**TASK GOAL**
Reproduce word for word, from the entries below, the line with "identifying information pertaining", the line with "under test and", and every line between them, and nothing more.

[[ AVAILABLE DATA open ]]

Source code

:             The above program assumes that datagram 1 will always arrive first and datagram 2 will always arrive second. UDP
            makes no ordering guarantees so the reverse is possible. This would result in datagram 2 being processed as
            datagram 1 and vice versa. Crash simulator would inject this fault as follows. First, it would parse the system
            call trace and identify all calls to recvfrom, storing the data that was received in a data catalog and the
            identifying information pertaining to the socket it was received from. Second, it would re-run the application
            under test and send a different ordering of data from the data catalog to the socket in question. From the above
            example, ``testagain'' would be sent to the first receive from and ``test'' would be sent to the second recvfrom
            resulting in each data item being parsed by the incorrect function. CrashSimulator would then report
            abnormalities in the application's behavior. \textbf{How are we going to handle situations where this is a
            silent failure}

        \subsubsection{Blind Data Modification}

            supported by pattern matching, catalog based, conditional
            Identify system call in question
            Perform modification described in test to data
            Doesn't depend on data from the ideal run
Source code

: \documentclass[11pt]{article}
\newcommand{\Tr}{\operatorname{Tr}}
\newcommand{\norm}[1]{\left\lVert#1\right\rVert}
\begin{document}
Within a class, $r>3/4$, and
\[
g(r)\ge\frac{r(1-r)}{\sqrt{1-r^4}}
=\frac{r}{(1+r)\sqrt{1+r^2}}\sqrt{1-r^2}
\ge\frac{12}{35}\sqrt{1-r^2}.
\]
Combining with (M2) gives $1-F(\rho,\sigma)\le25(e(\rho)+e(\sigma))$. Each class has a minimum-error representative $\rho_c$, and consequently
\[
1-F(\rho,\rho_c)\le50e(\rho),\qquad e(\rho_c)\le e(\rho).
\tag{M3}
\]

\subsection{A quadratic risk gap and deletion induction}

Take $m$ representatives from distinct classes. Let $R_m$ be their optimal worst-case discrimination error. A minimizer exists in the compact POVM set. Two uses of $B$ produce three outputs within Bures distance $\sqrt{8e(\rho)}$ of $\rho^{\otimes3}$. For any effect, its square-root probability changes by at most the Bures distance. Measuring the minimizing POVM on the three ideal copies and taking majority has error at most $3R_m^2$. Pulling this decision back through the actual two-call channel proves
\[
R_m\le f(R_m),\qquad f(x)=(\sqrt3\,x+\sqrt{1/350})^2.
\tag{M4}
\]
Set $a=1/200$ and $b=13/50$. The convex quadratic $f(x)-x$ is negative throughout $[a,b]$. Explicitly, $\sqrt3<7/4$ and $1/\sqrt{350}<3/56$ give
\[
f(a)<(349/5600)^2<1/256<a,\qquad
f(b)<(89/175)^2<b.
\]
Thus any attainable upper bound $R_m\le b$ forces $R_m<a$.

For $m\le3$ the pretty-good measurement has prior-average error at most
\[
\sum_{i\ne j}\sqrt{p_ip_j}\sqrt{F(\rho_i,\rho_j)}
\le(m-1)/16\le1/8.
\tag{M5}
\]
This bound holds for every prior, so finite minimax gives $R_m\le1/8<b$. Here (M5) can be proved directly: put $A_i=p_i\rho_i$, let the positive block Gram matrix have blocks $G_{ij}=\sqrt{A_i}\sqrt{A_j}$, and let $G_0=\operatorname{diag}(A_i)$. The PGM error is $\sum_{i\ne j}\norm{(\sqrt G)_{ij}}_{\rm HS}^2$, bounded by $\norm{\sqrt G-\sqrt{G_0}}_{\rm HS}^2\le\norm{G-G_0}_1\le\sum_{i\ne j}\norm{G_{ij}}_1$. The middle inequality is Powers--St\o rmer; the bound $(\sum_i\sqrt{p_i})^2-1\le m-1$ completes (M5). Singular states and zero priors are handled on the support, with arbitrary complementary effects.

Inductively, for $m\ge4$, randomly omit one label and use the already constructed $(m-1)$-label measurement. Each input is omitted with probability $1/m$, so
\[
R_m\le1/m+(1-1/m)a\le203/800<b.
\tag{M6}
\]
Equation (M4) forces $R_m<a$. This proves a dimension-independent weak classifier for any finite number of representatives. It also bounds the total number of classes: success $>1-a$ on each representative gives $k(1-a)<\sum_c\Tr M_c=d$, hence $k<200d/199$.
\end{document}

[[ AVAILABLE DATA closed ]]

**RESPONSE BELOW**
            identifying information pertaining to the socket it was received from. Second, it would re-run the application
            under test and send a different ordering of data from the data catalog to the socket in question. From the above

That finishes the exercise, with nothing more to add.